Whenever a line below holds the word "label", count it once; report the total and nothing else.

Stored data
·····
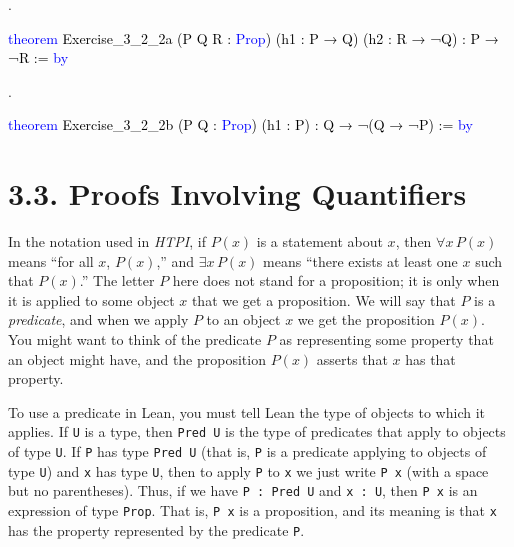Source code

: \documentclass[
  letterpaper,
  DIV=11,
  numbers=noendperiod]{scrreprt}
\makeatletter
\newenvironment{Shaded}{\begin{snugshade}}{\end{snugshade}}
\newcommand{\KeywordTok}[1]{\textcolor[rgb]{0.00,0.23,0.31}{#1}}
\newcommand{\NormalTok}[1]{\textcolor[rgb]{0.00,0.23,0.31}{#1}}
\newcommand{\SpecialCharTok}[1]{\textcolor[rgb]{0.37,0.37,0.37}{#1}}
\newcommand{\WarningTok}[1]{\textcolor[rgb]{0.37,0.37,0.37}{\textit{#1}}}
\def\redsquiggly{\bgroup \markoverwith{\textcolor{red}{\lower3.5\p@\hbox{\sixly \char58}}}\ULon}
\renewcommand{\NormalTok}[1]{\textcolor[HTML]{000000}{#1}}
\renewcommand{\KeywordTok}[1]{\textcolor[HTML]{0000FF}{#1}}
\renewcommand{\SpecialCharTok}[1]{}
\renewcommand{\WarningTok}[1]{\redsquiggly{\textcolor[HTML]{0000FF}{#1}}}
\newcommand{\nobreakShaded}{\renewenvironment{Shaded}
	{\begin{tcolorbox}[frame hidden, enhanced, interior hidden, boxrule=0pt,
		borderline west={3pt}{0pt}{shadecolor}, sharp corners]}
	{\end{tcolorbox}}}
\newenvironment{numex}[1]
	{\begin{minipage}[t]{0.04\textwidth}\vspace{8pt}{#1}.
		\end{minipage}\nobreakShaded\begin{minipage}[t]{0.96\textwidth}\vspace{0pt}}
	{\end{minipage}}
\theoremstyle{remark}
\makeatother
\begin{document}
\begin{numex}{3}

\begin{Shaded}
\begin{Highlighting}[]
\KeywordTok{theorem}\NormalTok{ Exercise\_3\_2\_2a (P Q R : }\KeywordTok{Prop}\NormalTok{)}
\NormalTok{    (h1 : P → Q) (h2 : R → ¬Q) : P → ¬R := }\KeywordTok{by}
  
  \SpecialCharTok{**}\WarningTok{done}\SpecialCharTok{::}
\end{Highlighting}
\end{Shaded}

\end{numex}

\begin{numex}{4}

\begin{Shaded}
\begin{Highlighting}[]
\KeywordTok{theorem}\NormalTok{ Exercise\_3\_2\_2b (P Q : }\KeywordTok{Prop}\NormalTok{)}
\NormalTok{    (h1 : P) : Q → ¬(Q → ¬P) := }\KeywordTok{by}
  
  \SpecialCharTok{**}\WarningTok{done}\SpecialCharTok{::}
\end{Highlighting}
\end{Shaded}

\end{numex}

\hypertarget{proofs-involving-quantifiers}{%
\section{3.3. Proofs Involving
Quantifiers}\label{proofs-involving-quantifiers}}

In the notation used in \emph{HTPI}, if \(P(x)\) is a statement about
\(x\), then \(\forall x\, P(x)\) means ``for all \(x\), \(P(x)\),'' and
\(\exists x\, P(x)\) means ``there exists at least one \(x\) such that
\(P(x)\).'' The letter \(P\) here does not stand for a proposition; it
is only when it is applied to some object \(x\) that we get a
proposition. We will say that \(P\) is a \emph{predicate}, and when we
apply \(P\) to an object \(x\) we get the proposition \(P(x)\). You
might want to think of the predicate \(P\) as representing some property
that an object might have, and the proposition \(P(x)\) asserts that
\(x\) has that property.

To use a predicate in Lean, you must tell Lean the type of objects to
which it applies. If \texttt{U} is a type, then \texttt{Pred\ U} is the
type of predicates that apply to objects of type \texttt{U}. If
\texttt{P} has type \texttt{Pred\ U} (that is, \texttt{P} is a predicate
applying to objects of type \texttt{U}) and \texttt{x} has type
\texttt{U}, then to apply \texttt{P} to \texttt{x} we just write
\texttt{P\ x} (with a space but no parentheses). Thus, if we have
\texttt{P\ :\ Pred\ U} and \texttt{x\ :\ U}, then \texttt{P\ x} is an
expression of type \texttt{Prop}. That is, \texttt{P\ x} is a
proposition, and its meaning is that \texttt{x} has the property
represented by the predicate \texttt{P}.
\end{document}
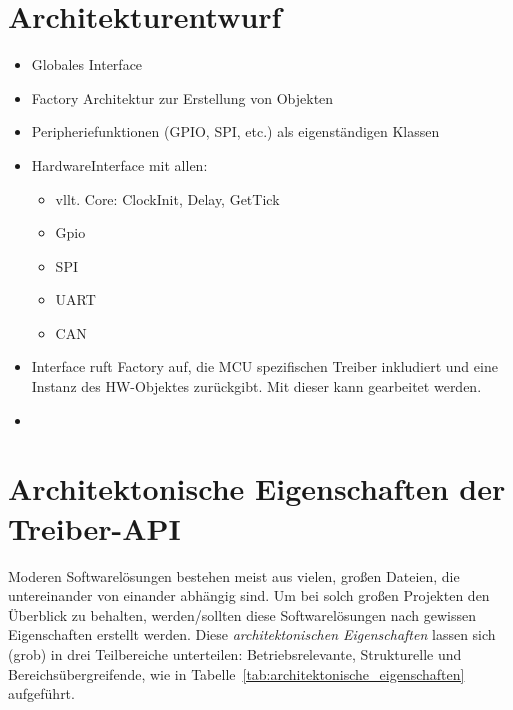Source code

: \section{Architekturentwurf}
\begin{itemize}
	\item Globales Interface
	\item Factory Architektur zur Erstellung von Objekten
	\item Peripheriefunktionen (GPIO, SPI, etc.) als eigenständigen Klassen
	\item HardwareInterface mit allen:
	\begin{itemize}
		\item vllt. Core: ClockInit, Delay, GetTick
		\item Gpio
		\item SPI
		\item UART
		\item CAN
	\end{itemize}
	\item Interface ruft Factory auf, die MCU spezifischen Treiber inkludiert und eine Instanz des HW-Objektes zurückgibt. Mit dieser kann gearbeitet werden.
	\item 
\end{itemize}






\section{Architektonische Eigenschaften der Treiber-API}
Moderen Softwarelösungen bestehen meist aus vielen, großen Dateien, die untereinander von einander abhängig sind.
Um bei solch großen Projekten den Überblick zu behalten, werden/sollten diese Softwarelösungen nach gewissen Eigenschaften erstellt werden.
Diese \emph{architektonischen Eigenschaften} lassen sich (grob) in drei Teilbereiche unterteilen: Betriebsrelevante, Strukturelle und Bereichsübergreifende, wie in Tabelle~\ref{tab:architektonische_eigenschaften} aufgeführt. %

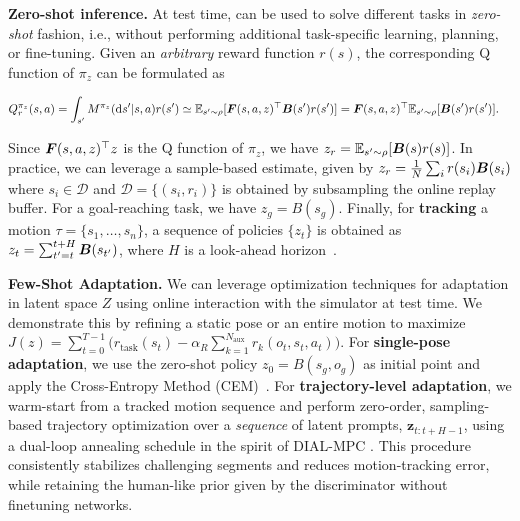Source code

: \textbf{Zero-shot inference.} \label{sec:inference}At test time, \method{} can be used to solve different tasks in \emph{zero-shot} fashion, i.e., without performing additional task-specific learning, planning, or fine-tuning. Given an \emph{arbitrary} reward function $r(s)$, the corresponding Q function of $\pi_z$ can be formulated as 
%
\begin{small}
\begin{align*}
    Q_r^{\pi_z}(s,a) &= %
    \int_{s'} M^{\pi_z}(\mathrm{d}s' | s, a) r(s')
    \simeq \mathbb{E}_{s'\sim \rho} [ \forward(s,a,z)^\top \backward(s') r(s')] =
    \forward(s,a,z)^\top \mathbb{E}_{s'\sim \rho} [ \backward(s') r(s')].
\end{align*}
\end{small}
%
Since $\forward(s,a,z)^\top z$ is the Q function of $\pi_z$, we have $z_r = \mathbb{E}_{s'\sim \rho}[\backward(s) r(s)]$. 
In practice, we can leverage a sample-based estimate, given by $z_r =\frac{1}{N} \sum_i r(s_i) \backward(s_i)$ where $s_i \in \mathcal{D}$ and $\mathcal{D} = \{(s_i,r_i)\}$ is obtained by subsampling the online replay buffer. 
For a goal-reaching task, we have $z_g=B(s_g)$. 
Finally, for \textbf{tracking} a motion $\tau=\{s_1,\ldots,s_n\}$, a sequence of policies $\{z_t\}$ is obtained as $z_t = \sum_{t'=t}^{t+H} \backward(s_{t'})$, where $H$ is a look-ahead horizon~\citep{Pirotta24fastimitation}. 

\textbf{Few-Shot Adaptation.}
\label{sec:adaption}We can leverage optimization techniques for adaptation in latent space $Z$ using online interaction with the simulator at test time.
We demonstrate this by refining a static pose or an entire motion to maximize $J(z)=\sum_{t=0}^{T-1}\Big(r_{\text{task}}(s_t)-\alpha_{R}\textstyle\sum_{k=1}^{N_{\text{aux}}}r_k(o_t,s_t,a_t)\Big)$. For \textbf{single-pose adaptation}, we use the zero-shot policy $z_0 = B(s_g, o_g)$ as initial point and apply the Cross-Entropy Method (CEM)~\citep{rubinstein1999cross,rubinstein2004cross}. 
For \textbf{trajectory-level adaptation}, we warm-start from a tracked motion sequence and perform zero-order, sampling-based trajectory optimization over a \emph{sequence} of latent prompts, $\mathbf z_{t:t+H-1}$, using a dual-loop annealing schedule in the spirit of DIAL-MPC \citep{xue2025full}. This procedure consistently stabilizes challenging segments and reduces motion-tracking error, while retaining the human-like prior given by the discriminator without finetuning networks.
·····
» **Output of the exercise**
3